How will Iran retaliate over Israel’s assassination on Friday of its top nuclear scientist, Mohsen Fakhrizadeh?
For a start, Tehran is escalating its breach of the 2015 JCPOA nuclear accord. On Sunday, the Iranian parliament passed legislation that would dramatically shorten the window needed to stockpile sufficient weapons-grade uranium to enable a nuclear warhead. This is likely to pose President-elect Joe Biden with his first major foreign policy challenge of 2021.
But Iran will also seek more obvious and bloody retaliation against Israel. The mechanism of the Israeli Mossad’s assassination of Fakhrizadeh encapsulates its deeply personal struggle with the Islamic Republic of Iran. Note that Israel did not use a roadside bomb or airstrike to eliminate Fakhrizadeh. It used operations officers and agents on the ground and the tactic of a face-to-face motorcade ambush. The intent was to send a very personal message to the Islamic Revolutionary Guard Corps associated hardliner elite around Ayatollah Ali Khamenei.

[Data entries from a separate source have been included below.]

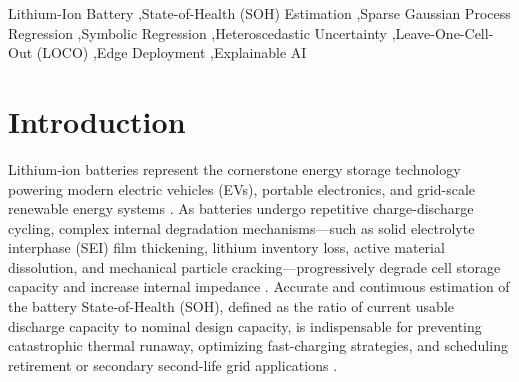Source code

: \documentclass[a4paper,fleqn]{cas-sc}
\begin{document}
\begin{keywords}
Lithium-Ion Battery \sep State-of-Health (SOH) Estimation \sep Sparse Gaussian Process Regression \sep Symbolic Regression \sep Heteroscedastic Uncertainty \sep Leave-One-Cell-Out (LOCO) \sep Edge Deployment \sep Explainable AI
\end{keywords}

\maketitle

\section{Introduction}
Lithium-ion batteries represent the cornerstone energy storage technology powering modern electric vehicles (EVs), portable electronics, and grid-scale renewable energy systems \cite{xiong2023comprehensive, tian2025recent}. As batteries undergo repetitive charge-discharge cycling, complex internal degradation mechanisms—such as solid electrolyte interphase (SEI) film thickening, lithium inventory loss, active material dissolution, and mechanical particle cracking—progressively degrade cell storage capacity and increase internal impedance \cite{he2011prognostics, saha2013comparative, wang2025tradition}. Accurate and continuous estimation of the battery State-of-Health (SOH), defined as the ratio of current usable discharge capacity to nominal design capacity, is indispensable for preventing catastrophic thermal runaway, optimizing fast-charging strategies, and scheduling retirement or secondary second-life grid applications \cite{hu2026review, zhang2022capacity}.
\end{document}
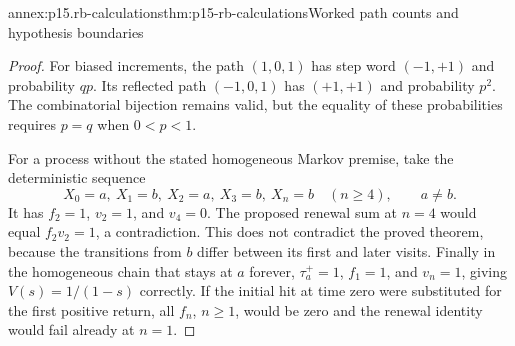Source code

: \begin{annexitem}{annex:p15.rb-calculations}{thm:p15-rb-calculations}{Worked path counts and hypothesis boundaries}
\begin{proof}
For biased increments, the path \((1,0,1)\) has step word
\((-1,+1)\) and probability \(qp\).
Its reflected path \((-1,0,1)\) has \((+1,+1)\) and
probability \(p^2\). The combinatorial bijection remains
valid, but the equality of these probabilities requires \(p=q\)
when \(0<p<1\).

For a process without the stated homogeneous Markov premise,
take the deterministic sequence
\[
 X_0=a,\ X_1=b,\ X_2=a,\ X_3=b,\ X_n=b\quad(n\geq4),
 \qquad a\ne b.
 \]
It has \(f_2=1\), \(v_2=1\), and \(v_4=0\).
The proposed renewal sum at \(n=4\) would equal
\(f_2v_2=1\), a contradiction. This does not contradict the
proved theorem, because the transitions from \(b\) differ
between its first and later visits.
Finally in the homogeneous chain that stays at \(a\) forever,
\(\tau_a^+=1\), \(f_1=1\), and \(v_n=1\), giving
\(V(s)=1/(1-s)\) correctly.
If the initial hit at time zero were substituted for the first
positive return, all \(f_n\), \(n\geq1\), would be zero and
the renewal identity would fail already at \(n=1\).
\end{proof}
\end{annexitem}
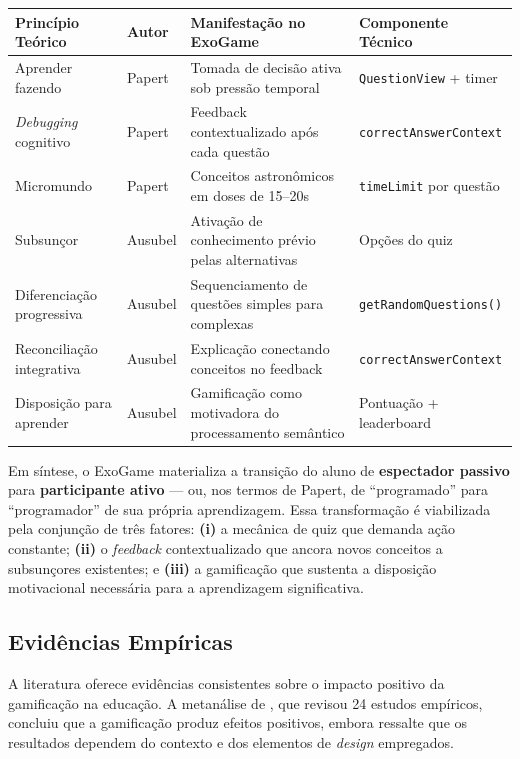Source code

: \documentclass[
	12pt,
	openany,
	oneside,
	a4paper,
	english,
	brazil
]{abntex2}
\begin{document}
\begin{quadro}[htb]
\caption{\label{quad:teorias_aprendizagem}Mapeamento das teorias de aprendizagem no ExoGame}
\begin{tabular}{|p{3cm}|p{3.5cm}|p{3.5cm}|p{3cm}|}
	\hline
	\textbf{Princípio Teórico} & \textbf{Autor} & \textbf{Manifestação no ExoGame} & \textbf{Componente Técnico} \\ \hline
	Aprender fazendo & Papert & Tomada de decisão ativa sob pressão temporal & \texttt{QuestionView} + timer \\ \hline
	\textit{Debugging} cognitivo & Papert & Feedback contextualizado após cada questão & \texttt{correctAnswerContext} \\ \hline
	Micromundo & Papert & Conceitos astronômicos em doses de 15--20s & \texttt{timeLimit} por questão \\ \hline
	Subsunçor & Ausubel & Ativação de conhecimento prévio pelas alternativas & Opções do quiz \\ \hline
	Diferenciação progressiva & Ausubel & Sequenciamento de questões simples para complexas & \texttt{getRandomQuestions()} \\ \hline
	Reconciliação integrativa & Ausubel & Explicação conectando conceitos no feedback & \texttt{correctAnswerContext} \\ \hline
	Disposição para aprender & Ausubel & Gamificação como motivadora do processamento semântico & Pontuação + leaderboard \\ \hline
\end{tabular}
\end{quadro}

Em síntese, o ExoGame materializa a transição do aluno de \textbf{espectador passivo} para \textbf{participante ativo} --- ou, nos termos de Papert, de ``programado'' para ``programador'' de sua própria aprendizagem. Essa transformação é viabilizada pela conjunção de três fatores: \textbf{(i)} a mecânica de quiz que demanda ação constante; \textbf{(ii)} o \textit{feedback} contextualizado que ancora novos conceitos a subsunçores existentes; e \textbf{(iii)} a gamificação que sustenta a disposição motivacional necessária para a aprendizagem significativa.

\subsection{Evidências Empíricas}

A literatura oferece evidências consistentes sobre o impacto positivo da gamificação na educação. A metanálise de , que revisou 24 estudos empíricos, concluiu que a gamificação produz efeitos positivos, embora ressalte que os resultados dependem do contexto e dos elementos de \textit{design} empregados.
\end{document}
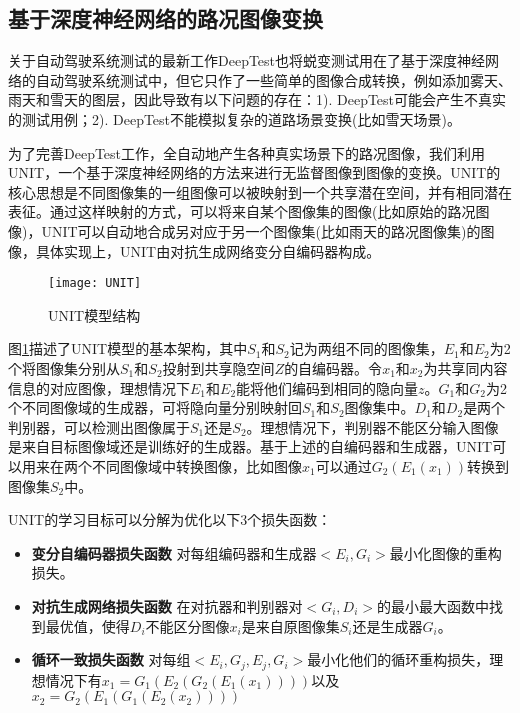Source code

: \subsection{基于深度神经网络的路况图像变换}

关于自动驾驶系统测试的最新工作DeepTest\cite{DeepTest}也将蜕变测试用在了基于深度神经网络的自动驾驶系统测试中，但它只作了一些简单的图像合成转换，例如添加雾天、雨天和雪天的图层，因此导致有以下问题的存在：1). DeepTest可能会产生不真实的测试用例；2). DeepTest不能模拟复杂的道路场景变换(比如雪天场景)。

为了完善DeepTest工作，全自动地产生各种真实场景下的路况图像，我们利用UNIT\cite{UNIT}，一个基于深度神经网络的方法来进行无监督图像到图像的变换。UNIT的核心思想是不同图像集的一组图像可以被映射到一个共享潜在空间，并有相同潜在表征。通过这样映射的方式，可以将来自某个图像集的图像(比如原始的路况图像)，UNIT可以自动地合成另对应于另一个图像集(比如雨天的路况图像集)的图像，具体实现上，UNIT由对抗生成网络变分自编码器构成。

\begin{figure}[h]
    \centering
    \texttt{[image: UNIT]}
    \caption{UNIT模型结构}
    \label{unit-struct}
\end{figure}

图\ref{unit-struct}描述了UNIT模型的基本架构，其中$S_1$和$S_2$记为两组不同的图像集，$E_1$和$E_2$为2个将图像集分别从$S_1$和$S_2$投射到共享隐空间$Z$的自编码器。令$x_1$和$x_2$为共享同内容信息的对应图像，理想情况下$E_1$和$E_2$能将他们编码到相同的隐向量$z$。$G_1$和$G_2$为2个不同图像域的生成器，可将隐向量分别映射回$S_1$和$S_2$图像集中。$D_1$和$D_2$是两个判别器，可以检测出图像属于$S_1$还是$S_2$。理想情况下，判别器不能区分输入图像是来自目标图像域还是训练好的生成器。基于上述的自编码器和生成器，UNIT可以用来在两个不同图像域中转换图像，比如图像$x_1$可以通过$G_2(E_1(x_1))$转换到图像集$S_2$中。

UNIT的学习目标可以分解为优化以下3个损失函数：
\begin{itemize}
    \item \textbf{变分自编码器损失函数} 对每组编码器和生成器$<E_i,G_i>$最小化图像的重构损失。
    \item \textbf{对抗生成网络损失函数} 在对抗器和判别器对$<G_i,D_i>$的最小最大函数中找到最优值，使得$D_i$不能区分图像$x_i$是来自原图像集$S_i$还是生成器$G_i$。
    \item \textbf{循环一致损失函数} 对每组$<E_i,G_j,E_j,G_i>$最小化他们的循环重构损失，理想情况下有$x_1=G_1(E_2(G_2(E_1(x_1))))$以及$x_2=G_2(E_1(G_1(E_2(x_2))))$
\end{itemize}

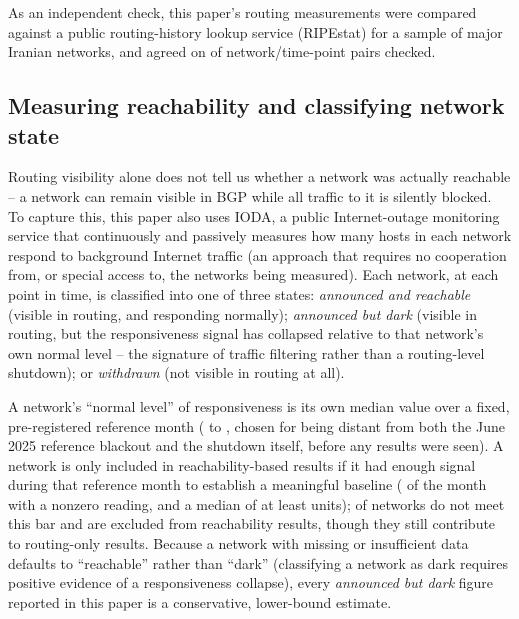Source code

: As an independent check, this paper's routing measurements were compared
against a public routing-history lookup service (RIPEstat) for a sample of
major Iranian networks, and agreed on \ripestatAgreeN{} of \ripestatN{}
network/time-point pairs checked.

\subsection{Measuring reachability and classifying network state}
\label{sec:state-derivation}

Routing visibility alone does not tell us whether a network was actually
reachable -- a network can remain visible in BGP while all traffic to it is
silently blocked. To capture this, this paper also uses IODA, a public
Internet-outage monitoring service that continuously and passively
measures how many hosts in each network respond to background Internet
traffic (an approach that requires no cooperation from, or special access
to, the networks being measured). Each network, at each point in time, is
classified into one of three states: \emph{announced and reachable}
(visible in routing, and responding normally); \emph{announced but dark}
(visible in routing, but the responsiveness signal has collapsed relative
to that network's own normal level -- the signature of traffic filtering
rather than a routing-level shutdown); or \emph{withdrawn} (not visible in
routing at all).

A network's ``normal level'' of responsiveness is its own median value over
a fixed, pre-registered reference month (\probingBaselineStart{} to
\probingBaselineEnd{}, chosen for being distant from both the June 2025
reference blackout and the shutdown itself, before any results were seen).
A network is only included in reachability-based results if it had enough
signal during that reference month to establish a meaningful baseline
(\probingAdequacyMinNonzeroShare{} of the month with a nonzero reading, and
a median of at least \probingAdequacyMinMedian{} units); \nProbingExcluded{}
of \nIrAsns{} networks do not meet this bar and are excluded from
reachability results, though they still contribute to routing-only
results. Because a network with missing or insufficient data defaults to
``reachable'' rather than ``dark'' (classifying a network as dark requires
positive evidence of a responsiveness collapse), every \emph{announced but
dark} figure reported in this paper is a conservative, lower-bound
estimate.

And to their supporters in the Iranian nuclear and defense industry. The message that Israel is on the ground inside Iran, operating with relative freedom against the regime’s most securely guarded interests. Israel wants Khamenei’s inner circle to fear their every waking moment.
Iran will want to emulate the bloody quality of what Israel has done to Fakhrizadeh.
While it’s possible that Iran will pursue some short term retaliation, such as using the Lebanese Hezbollah to launch rockets at northern Israel, action of this kind will represent only the first course of its response. A guidepost here is offered by Iran’s retaliation against the United States following the January airstrike that killed the IRGC’s Quds Force commander, Qassem Soleimani. While Iran’s immediate response entailed the firing of ballistic missiles into a U.S. military base in Iraq, the regime will not rest until it has avenged Soleimani with American bodies. Despised by Iran as the primary source of the Trump administration’s maximum pressure strategy against it, for example, Secretary of State Mike Pompeo will need to retain a Diplomatic Security Service protective detail after he leaves office in January.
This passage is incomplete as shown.